Thursday, April 11, 2013

Free TV blogging -- suspicion confirmed

This was an AV club day. A musician friend needed some help digitizing various videos in various formats so we picked up an adapter at Fry's (after being told by four different salespeople that they didn't have it) and spent the rest of the afternoon cannibalizing cables and rearranging equipment. (Worked great, by the way.)

The adapter came with a very small antenna that allowed you to watch broadcast television on your PC (I tried it my laptop and got almost 100 channels). After we'd captured the video clips he needed, we decided to hook up the antenna to his new big screen TV and check out the results. There was a dedicated connection for over the air so you could switch back and forth two versions of the same network feed, one coming over the antenna, the other coming through the Time Warner digital cable box.

I had expected the picture quality to be indistinguishable but we both immediately noticed the difference. The broadcast signal, picked up through a small, cheap antenna that basically came as a extra with a hybrid TV stick, was clearly better than the picture Time Warner charged hundreds of dollars a year for.

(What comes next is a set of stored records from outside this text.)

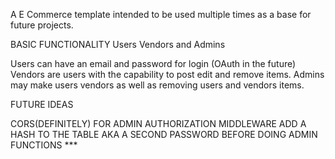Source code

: A E Commerce template intended to be used multiple times as a base for future projects. 

BASIC FUNCTIONALITY
Users Vendors and Admins

Users can have an email and password for login (OAuth in the future)
Vendors are users with the capability to post edit and remove items.
Admins may make users vendors as well as removing users and vendors items.

FUTURE IDEAS

CORS(DEFINITELY)
FOR ADMIN AUTHORIZATION MIDDLEWARE ADD A HASH TO THE TABLE AKA A SECOND PASSWORD BEFORE DOING ADMIN FUNCTIONS \*\*\*
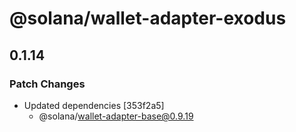 # @solana/wallet-adapter-exodus

## 0.1.14

### Patch Changes

-   Updated dependencies [353f2a5]
    -   @solana/wallet-adapter-base@0.9.19
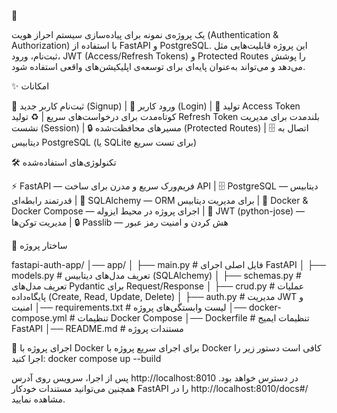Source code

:🚀

یک پروژه‌ی نمونه برای پیاده‌سازی سیستم احراز هویت (Authentication & Authorization) با استفاده از FastAPI و PostgreSQL. این پروژه قابلیت‌هایی مثل ثبت‌نام، ورود، JWT (Access/Refresh Tokens) و Protected Routes را پوشش می‌دهد و می‌تواند به‌عنوان پایه‌ای برای توسعه‌ی اپلیکیشن‌های واقعی استفاده شود.

✨ امکانات

📝 ثبت‌نام کاربر جدید (Signup) | 🔐 ورود کاربر (Login) | 🔑 تولید Access Token کوتاه‌مدت برای درخواست‌های سریع | ♻️ تولید Refresh Token بلندمدت برای مدیریت نشست (Session) | 🔒 مسیرهای محافظت‌شده (Protected Routes) | 🗄 اتصال به دیتابیس PostgreSQL (یا SQLite برای تست سریع)

🛠 تکنولوژی‌های استفاده‌شده

⚡ FastAPI — فریم‌ورک سریع و مدرن برای ساخت API | 🗄 PostgreSQL — دیتابیس قدرتمند رابطه‌ای | 🧩 SQLAlchemy — ORM برای مدیریت دیتابیس | 🐳 Docker & Docker Compose — اجرای پروژه در محیط ایزوله | 🔑 JWT (python-jose) — مدیریت توکن‌ها | 🔒 Passlib — هش کردن و امنیت رمز عبور

📂 ساختار پروژه

fastapi-auth-app/
│── app/
│ ├── main.py # فایل اصلی اجرای FastAPI
│ ├── models.py # تعریف مدل‌های دیتابیس (SQLAlchemy)
│ ├── schemas.py # تعریف مدل‌های Pydantic برای Request/Response
│ ├── crud.py # عملیات پایگاه‌داده (Create, Read, Update, Delete)
│ ├── auth.py # مدیریت JWT و امنیت
│── requirements.txt # لیست وابستگی‌های پروژه
│── docker-compose.yml # تنظیمات Docker Compose
│── Dockerfile # تنظیمات ایمیج FastAPI
│── README.md # مستندات پروژه

🚀 اجرای پروژه با Docker
برای اجرای سریع پروژه با Docker کافی است دستور زیر را اجرا کنید:
docker compose up --build

پس از اجرا، سرویس روی آدرس http://localhost:8010
در دسترس خواهد بود. همچنین می‌توانید مستندات خودکار FastAPI را 
در http://localhost:8010/docs#/
مشاهده نمایید.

This anecdote would be a good stepping-off point if you wanted to address some big questions like media consolidation, bundling (both of services and content), the hard lot of orphan technologies or the wretched state consumer reporting. For now though, I'm just going to leave it as an experiment for our viewers at home: if you have a television set made in the last five years and a set of rabbit ears made in the last fifty, plug the antenna coaxial into the jack marked AIR and see what you get. It takes very little time and it might end up saving you a few hundred dollars a year.


  1. I tried plugging in an antenna to my computer and all I could get was some crap channels. The best antenna in the world won't work if you're in an apartment with a few buildings between you and the broadcasting antennas.